Task goal:
A stretch of the entries below is to be set down exactly, running from the line with "ここで部分グラフを構成する辺に注目してみる．" through the line with "である．この辺集合からZDD", both included, and no other line.

Exercise inputs:

◇ ◇ ◇ ◇

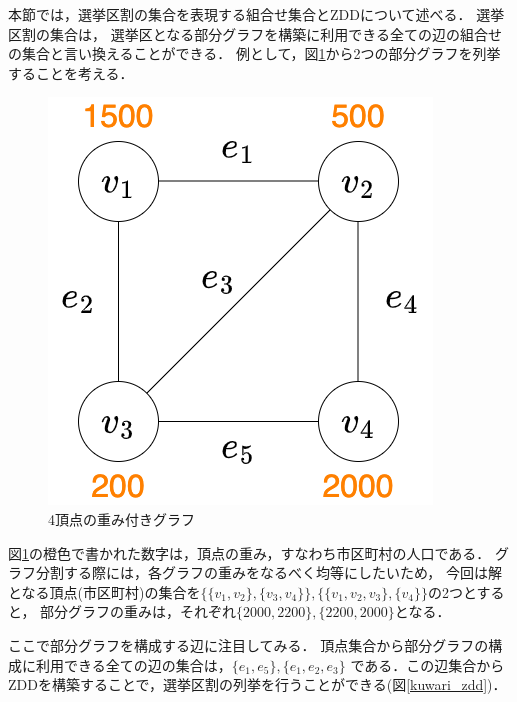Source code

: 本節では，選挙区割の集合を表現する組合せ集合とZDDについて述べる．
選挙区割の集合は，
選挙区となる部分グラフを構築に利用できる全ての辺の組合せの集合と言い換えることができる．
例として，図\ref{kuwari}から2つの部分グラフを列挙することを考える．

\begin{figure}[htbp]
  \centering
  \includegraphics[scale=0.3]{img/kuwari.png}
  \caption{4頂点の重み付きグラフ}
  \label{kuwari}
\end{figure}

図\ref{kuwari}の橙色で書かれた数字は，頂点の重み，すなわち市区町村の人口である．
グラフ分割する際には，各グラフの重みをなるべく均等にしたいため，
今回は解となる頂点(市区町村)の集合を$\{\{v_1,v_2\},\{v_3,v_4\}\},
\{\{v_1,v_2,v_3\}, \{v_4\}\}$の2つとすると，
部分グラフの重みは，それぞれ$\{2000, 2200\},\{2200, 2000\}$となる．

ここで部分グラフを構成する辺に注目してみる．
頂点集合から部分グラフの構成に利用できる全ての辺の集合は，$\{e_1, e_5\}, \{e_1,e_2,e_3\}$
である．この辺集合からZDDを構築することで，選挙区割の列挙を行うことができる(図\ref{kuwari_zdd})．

◇ ◇ ◇ ◇

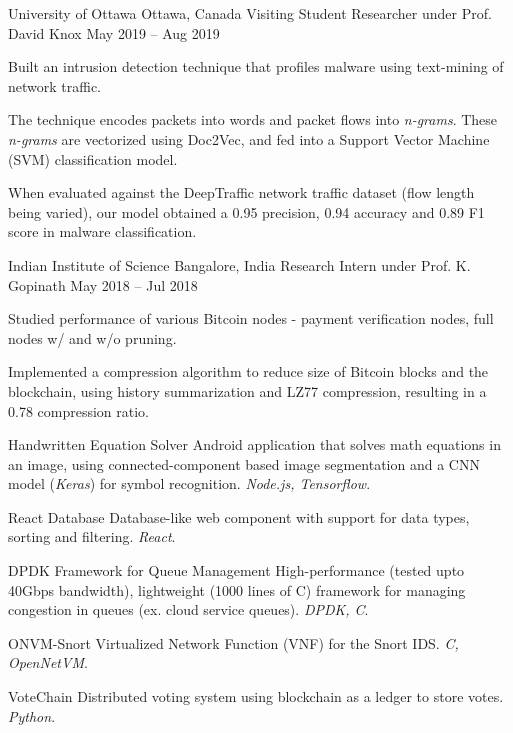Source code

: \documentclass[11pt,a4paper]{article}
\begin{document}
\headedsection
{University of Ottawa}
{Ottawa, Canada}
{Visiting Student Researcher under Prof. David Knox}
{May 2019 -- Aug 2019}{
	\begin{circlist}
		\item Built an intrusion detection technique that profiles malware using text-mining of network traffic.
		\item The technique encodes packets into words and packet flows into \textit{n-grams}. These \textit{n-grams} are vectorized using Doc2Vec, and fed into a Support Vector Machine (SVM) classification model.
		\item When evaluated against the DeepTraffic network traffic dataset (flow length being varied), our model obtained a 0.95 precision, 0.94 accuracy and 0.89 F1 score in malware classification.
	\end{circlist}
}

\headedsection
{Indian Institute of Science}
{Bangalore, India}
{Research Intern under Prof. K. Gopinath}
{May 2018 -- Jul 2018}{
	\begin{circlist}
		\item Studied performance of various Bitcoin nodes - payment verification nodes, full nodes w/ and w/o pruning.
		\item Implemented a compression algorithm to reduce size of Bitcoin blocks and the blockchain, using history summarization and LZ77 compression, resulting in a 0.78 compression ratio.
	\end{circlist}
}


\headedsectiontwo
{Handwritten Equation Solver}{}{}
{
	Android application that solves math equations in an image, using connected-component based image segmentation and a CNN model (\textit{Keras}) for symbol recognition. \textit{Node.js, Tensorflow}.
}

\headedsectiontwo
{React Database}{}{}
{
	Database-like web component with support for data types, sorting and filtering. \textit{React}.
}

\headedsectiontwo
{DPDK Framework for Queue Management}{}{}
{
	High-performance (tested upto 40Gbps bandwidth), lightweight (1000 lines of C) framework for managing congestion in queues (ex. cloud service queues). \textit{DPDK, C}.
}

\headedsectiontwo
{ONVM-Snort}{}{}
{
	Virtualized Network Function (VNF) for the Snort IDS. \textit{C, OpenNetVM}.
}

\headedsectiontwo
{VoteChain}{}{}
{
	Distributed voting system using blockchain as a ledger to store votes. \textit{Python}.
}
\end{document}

◇ ◇ ◇ ◇

Response for this exercise:
ここで部分グラフを構成する辺に注目してみる．
頂点集合から部分グラフの構成に利用できる全ての辺の集合は，$\{e_1, e_5\}, \{e_1,e_2,e_3\}$
である．この辺集合からZDDを構築することで，選挙区割の列挙を行うことができる(図\ref{kuwari_zdd})．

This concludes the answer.